Sticky Password allows multiple credit cards and bank accounts, but all the other fields are singletons.
Like LastPass and Dashlane, Sticky Password can also capture data that you've already entered in a Web form. When it detects you're submitting a form, it offers to add the fields it recognizes to an identity entry.
When Sticky Password recognizes that you've navigated to a Web form, it puts a red border around the fields that it can fill. Just click the browser button and choose the desired identity.
As with most password managers, it won't necessarily fill all the fields, so be sure to double-check any that don't have a red border.
Bookmarks and Secure MemosAs noted, Sticky Password offers to import bookmarks from your browsers during installation.
Those bookmarks become available on all of your devices, which is certainly handy.
A secure memo is a formatted text document that Sticky Password stores and syncs, along with your passwords and identity data.
Ten predefined templates list the likely fields you'd want to save for data types including drivers' licenses, passports, and credit cards. You can edit the memo any way you like, or create a new one from scratch.
Secure memos aren't used for filling forms.
They just store important information for you, and make it accessible on all your devices.
Mobile EditionsI checked out Sticky Password on an iPad, an iPhone, and a Galaxy 7.
As expected, I had to enter my StickyPass to authorize each device for the first time.
I verified that Touch ID serves to authenticate on the iPhone.

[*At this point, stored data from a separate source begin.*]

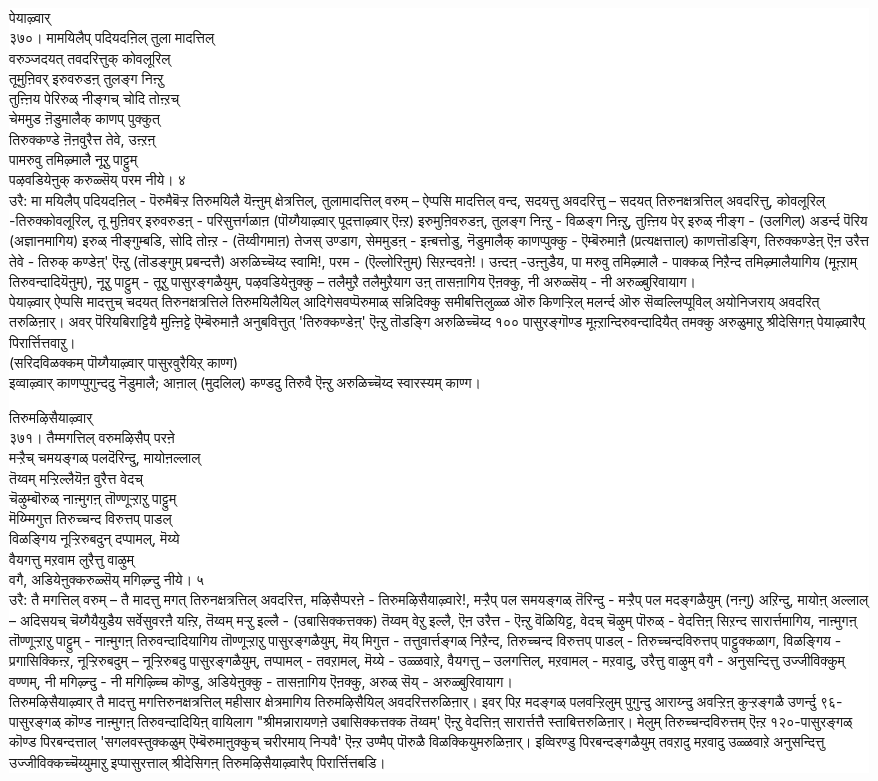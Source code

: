 पेयाऴ्वार्  
३७०। मामयिलैप् पदियदऩिल् तुला मादत्तिल्  
वरुञ्जदयत् तवदरित्तुक् कोवलूरिल्  
तूमुऩिवर् इरुवरुडऩ् तुलङ्ग निऩ्ऱु  
तुऩ्ऩिय पेरिरुळ् नीङ्गच् चोदि तोऩ्ऱच्  
चेममुड ऩॆडुमालैक् काणप् पुक्कुत्  
तिरुक्कण्डे ऩॆऩवुरैत्त तेवे, उऩ्ऱऩ्  
पामरुवु तमिऴ्मालै नूऱु पाट्टुम्  
पऴवडियेऩुक् करुळ्सॆय् परम नीये। ४  
उरै: मा मयिलैप् पदियदऩिल् - पॆरुमैबॆऱ्ऱ तिरुमयिलै यॆऩ्ऩुम् क्षेत्रत्तिल्, तुलामादत्तिल् वरुम् – ऐप्पसि मादत्तिल् वन्द, सदयत्तु अवदरित्तु – सदयत् तिरुनक्षत्रत्तिल् अवदरित्तु, कोवलूरिल् -तिरुक्कोवलूरिल्, तू मुऩिवर् इरुवरुडऩ् - परिसुत्तर्गळाऩ (पॊय्गैयाऴ्वार् पूदत्ताऴ्वार् ऎऩ्ऱ) इरुमुऩिवरुडऩ्, तुलङ्ग निऩ्ऱु - विळङ्ग निऩ्ऱु, तुऩ्ऩिय पेर् इरुळ् नीङ्ग - (उलगिल्) अडर्न्द पॆरिय (अज्ञानमागिय) इरुळ् नीङ्गुम्बडि, सोदि तोऩ्ऱ - (तॆय्वीगमाऩ) तेजस् उण्डाग, सेममुडऩ् - इऩ्बत्तोडु, नॆडुमालैक् काणप्पुक्कु - ऎम्बॆरुमाऩै (प्रत्यक्षत्ताल्) काणत्तॊडङ्गि, तिरुक्कण्डेऩ् ऎऩ उरैत्त तेवे - तिरुक् कण्डेऩ्' ऎऩ्ऱु (तॊडङ्गुम् प्रबन्दत्तै) अरुळिच्चॆय्द स्वामि!, परम - (ऎल्लोरिऩुम्) सिऱन्दवऩे!। उऩ्दऩ् -उऩ्ऩुडैय, पा मरुवु तमिऴ्मालै - पाक्कळ् निऱैन्द तमिऴ्मालैयागिय (मूऩ्ऱाम् तिरुवन्दादियॆऩुम्), नूऱु पाट्टुम् - तूऱु पासुरङ्गळैयुम्, पऴवडियेऩुक्कु – तलैमुऱै तलैमुऱैयाग उऩ् तासऩागिय ऎऩक्कु, नी अरुळ्सॆय् - नी अरुळ्बुरिवायाग।  
पेयाऴ्वार् ऐप्पसि मादत्तुच् चदयत् तिरुनक्षत्रत्तिले तिरुमयिलैयिल् आदिगेसवप्पॆरुमाळ् सन्निदिक्कु समीबत्तिलुळ्ळ ऒरु किणऱ्ऱिल् मलर्न्द ऒरु सॆव्वल्लिप्पूविल् अयोनिजराय् अवदरित् तरुळिऩार्। अवर् पॆरियबिराट्टियै मुऩ्ऩिट्टे ऎम्बॆरुमाऩै अनुबवित्तुत् 'तिरुक्कण्डेऩ्' ऎऩ्ऱु तॊडङ्गि अरुळिच्चॆय्द १०० पासुरङ्गॊण्ड मूऩ्ऱान्दिरुवन्दादियैत् तमक्कु अरुळुमाऱु श्रीदेसिगऩ् पेयाऴ्वारैप् पिरार्त्तित्तवाऱु।  
(सरिदविळक्कम् पॊय्गैयाऴ्वार् पासुरवुरैयिऱ् काण्ग)  
इव्वाऴ्वार् काणप्पुगुन्ददु नॆडुमालै; आऩाल् (मुदलिल्) कण्डदु तिरुवै ऎऩ्ऱु अरुळिच्चॆय्द स्वारस्यम् काण्ग।

तिरुमऴिसैयाऴ्वार्  
३७१। तैम्मगत्तिल् वरुमऴिसैप् परऩे  
मऱ्ऱैच् चमयङ्गळ् पलदॆरिन्दु, मायोऩल्लाल्  
तॆय्वम् मऱ्ऱिल्लैयॆऩ वुरैत्त वेदच्  
चॆऴुम्बॊरुळ् नाऩ्मुगऩ् तॊण्णूऱ्ऱाऱु पाट्टुम्  
मॆय्म्मिगुत्त तिरुच्चन्द विरुत्तप् पाडल्  
विळङ्गिय नूऱ्ऱिरुबदुन् दप्पामल्, मॆय्ये  
वैयगत्तु मऱवाम लुरैत्तु वाऴुम्  
वगै, अडियेऩुक्करुळ्सॆय् मगिऴ्न्दु नीये। ५  
उरै: तै मगत्तिल् वरुम् – तै मादत्तु मगत् तिरुनक्षत्रत्तिल् अवदरित्त, मऴिसैप्परऩे - तिरुमऴिसैयाऴ्वारे!, मऱ्ऱैप् पल समयङ्गळ् तॆरिन्दु - मऱ्ऱैप् पल मदङ्गळैयुम् (नऩ्गु) अऱिन्दु, मायोऩ् अल्लाल् – अदिसयच् चॆय्गैयैयुडैय सर्वेसुवरऩै यऩ्ऱि, तॆय्वम् मऱ्ऱु इल्लै - (उबासिक्कत्तक्क) तॆय्वम् वेऱु इल्लै, ऎऩ उरैत्त - ऎऩ्ऱु वॆळियिट्ट, वेदच् चॆऴुम् पॊरुळ् - वेदत्तिऩ् सिऱन्द सारार्त्तमागिय, नाऩ्मुगऩ् तॊण्णूऱ्ऱाऱु पाट्टुम् - नाऩ्मुगऩ् तिरुवन्दादियागिय तॊण्णूऱ्ऱाऱु पासुरङ्गळैयुम्, मॆय् मिगुत्त - तत्तुवार्त्तङ्गळ् निऱैन्द, तिरुच्चन्द विरुत्तप् पाडल् - तिरुच्चन्दविरुत्तप् पाट्टुक्कळाग, विळङ्गिय - प्रगासिक्किऩ्ऱ, नूऱ्ऱिरुबदुम् – नूऱ्ऱिरुबदु पासुरङ्गळैयुम्, तप्पामल् - तवऱामल्, मॆय्ये - उळ्ळवाऱे, वैयगत्तु – उलगत्तिल्, मऱवामल् - मऱवादु, उरैत्तु वाऴुम् वगै - अनुसन्दित्तु उज्जीविक्कुम् वण्णम्, नी मगिऴ्न्दु - नी मगिऴ्च्चि कॊण्डु, अडियेऩुक्कु - तासऩागिय ऎऩक्कु, अरुळ् सॆय् - अरुळ्बुरिवायाग।  
तिरुमऴिसैयाऴ्वार् तै मादत्तु मगत्तिरुनक्षत्रत्तिल् महीसार क्षेत्रमागिय तिरुमऴिसैयिल् अवदरित्तरुळिऩार्। इवर् पिऱ मदङ्गळ् पलवऱ्ऱिलुम् पुगुन्दु आराय्न्दु अवऱ्ऱिऩ् कुऱ्ऱङ्गळै उणर्न्दु ९६-पासुरङ्गळ् कॊण्ड नाऩ्मुगऩ् तिरुवन्दादियिऩ् वायिलाग "श्रीमन्नारायणऩे उबासिक्कत्तक्क तॆय्वम्' ऎऩ्ऱु वेदत्तिऩ् सारार्त्तत्तै स्ताबित्तरुळिऩार्। मेलुम् तिरुच्चन्दविरुत्तम् ऎऩ्ऱ १२०-पासुरङ्गळ् कॊण्ड पिरबन्दत्ताल् 'सगलवस्तुक्कळुम् ऎम्बॆरुमाऩुक्कुच् चरीरमाय् निऱ्पवै' ऎऩ्ऱ उण्मैप् पॊरुळै विळक्कियुमरुळिऩार्। इव्विरण्डु पिरबन्दङ्गळैयुम् तवऱादु मऱवादु उळ्ळवाऱे अनुसन्दित्तु उज्जीविक्कच्चॆय्युमाऱु इप्पासुरत्ताल् श्रीदेसिगऩ् तिरुमऴिसैयाऴ्वारैप् पिरार्त्तित्तबडि।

When you go to launch one of your saved logins, you get a choice: use the Sticky Password browser with AutoFill, or use another browser and copy/paste the credentials.
If you browse to a site with saved credentials within the proprietary browser, you'll be able to AutoFill just as if you had launched it directly from the program.
An Excellent ChoiceSticky Password Premium is an effective password manager.
It handles oddball logins better than most competitors, offers multiple syncing options, and even manages passwords for applications.
And its ability to sync via Wi-Fi, without using the cloud, offers an extra degree of security.
I'd still like to see the USB/Bluetooth authentication option revised to work along with, not instead of, the master password.
A password strength report that includes more than the very weakest ones would also be nice.
These are just minor quibbles, though, nothing that would keep Sticky Password from joining LastPass 4 Premium and Dashlane 4 in the Editors' Choice winners' circle.